Take the city of Alameda, for example. Twenty years ago, with the massive Naval Air Station undergirding its economy, Alameda was a bastion of blue-collar Reagan Democrat populism, a little slice of flag-waving Middle America. Now that the base is gone, the city’s martial identity has fled with it, catalyzing a larger cultural and economic transformation. The blue-collar civilian defense workers and retirees are long gone, replaced by Silicon Valley tech workers who tend to be young, diverse, and liberal. Alameda has gone from parochial to cosmopolitan, from Mayberry to Baghdad-by-the-Bay.

In 1984, current Alameda Vice Mayor Tony Daysog was president of the Encinal High School student council. Officials with the Naval Air Station offered to mount a mothballed Navy jet on the lawn in front of the school, and Daysog thought nothing of it.

Now, an Encinal High School teacher is leading a campaign to haul the jet off school property, arguing that military hardware has no place in an institution dedicated to children and learning.
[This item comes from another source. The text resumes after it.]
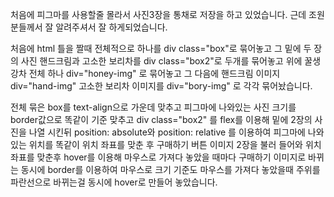 처음에 피그마를 사용할줄 몰라서 사진3장을 통채로 저장을 하고 있었습니다.
근데 조원분들께서 잘 알려주셔서 잘 하게되었습니다.

처음에 html 틀을 짤때  전체적으로 하나를 div class="box"로 묶어놓고 그 밑에 두 장의 사진 핸드크림과 고소한 보리차를 div class="box2"로 두개를 묶어놓고 위에 꿀생강차 전체 하나 div="honey-img" 로 묶어놓고 그 다음에 핸드크림 이미지 div="hand-img" 고소한 보리차 이미지를 div="bory-img" 로 각각 묶어놨습니다.

전체 묶은 box를 text-align으로 가운데 맞추고 피그마에 나와있는 사진 크기를 border값으로 똑같이 기준 맞추고 div class="box2" 를 flex를 이용해 밑에 2장의 사진을 나열 시킨뒤  position: absolute와 position: relative 를 이용하여 피그마에 나와있는 위치를 똑같이 위치 좌표를 맞춘 후 구매하기 버튼 이미지 2장을 불러 들어와 위치 좌표를 맞춘후 hover를 이용해 마우스로 가져다 놓았을 때마다 구매하기 이미지로 바뀌는 동시에 border를 이용하여 마우스로 크기 기준도 마우스를 가져다 놓았을때 주위를 파란선으로 바뀌는걸 동시에 hover로 만들어 놓았습니다.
This, Daysog claims, is a shining example of how Alameda has changed. “Alameda was a small island, blue-collar in nature, where everybody comfortably knew everyone,” he says. “There was a greater appreciation then for the military, because it was such a profound part of our lives when I grew up. … Now we have major biotech and high tech companies like Wind River — economically, we have certainly grown up. And socially that’s true as well. For example, questions of gay and lesbian issues aren’t much of a hot-button issue anymore. It used to be such a big deal every June, when the Gay Pride Month would come up.”

According to Mayor Beverly Johnson, whose family has lived in the city for five generations, Alameda’s traditional antitax populism has been overwhelmed by a wave of liberal sentiment. Contemporary Alamedans, she says, have yet to meet a tax they didn’t like: property taxes for the schools, the library, and a whopping $372 parcel tax to keep their city-owned hospital afloat. Alameda has single-payer health care, it has municipalized its power grid — in some ways, it’s more liberal than Berkeley. And when the city council was asked to approve a motion asking Bush not to pursue the war in Iraq, it passed without a single opposing vote.

Alameda is hardly alone in its new enchantment with liberalism. Fueled by the same white-collar, infotech work force replacing the old blue-collar factory workers, a highbrow progressive sentiment has taken root in the East Bay suburbs, and virtually none of the traditional “heartland” military boosters are left. That’s put the antiwar movement in an awkward position. Nationally, Middle America provides the bedrock of support for the war, and ending it would mean changing the minds of white, churchgoing flag-wavers who don’t trust cities and watch Fox News. But there’s no outpost of Middle America left in the Bay Area.

In the last few weeks, antiwar activists have begun to refine their targets. Monday’s action at the port was the most dramatic so far, but protesters have long been brainstorming ways to challenge local participants in the war effort. They’ve hit the San Francisco offices of Bechtel, the engineering firm that is bidding on reconstruction contracts in Iraq, and the Carlyle Group, an investment company with money in the defense industry. They intend to hit ChevronTexaco on April 14. And of course, the giant Sunnyvale defense company Lockheed Martin will see action sooner or later. But even these targets are several links down the chain of responsibility for this war. Aside from Lockheed, none of these institutions are directly involved in killing people on the banks of the Tigris River. But thanks to Ron Dellums, a dedicated anti-war movement, and twenty years of gentrification, they’re all we’ve got left.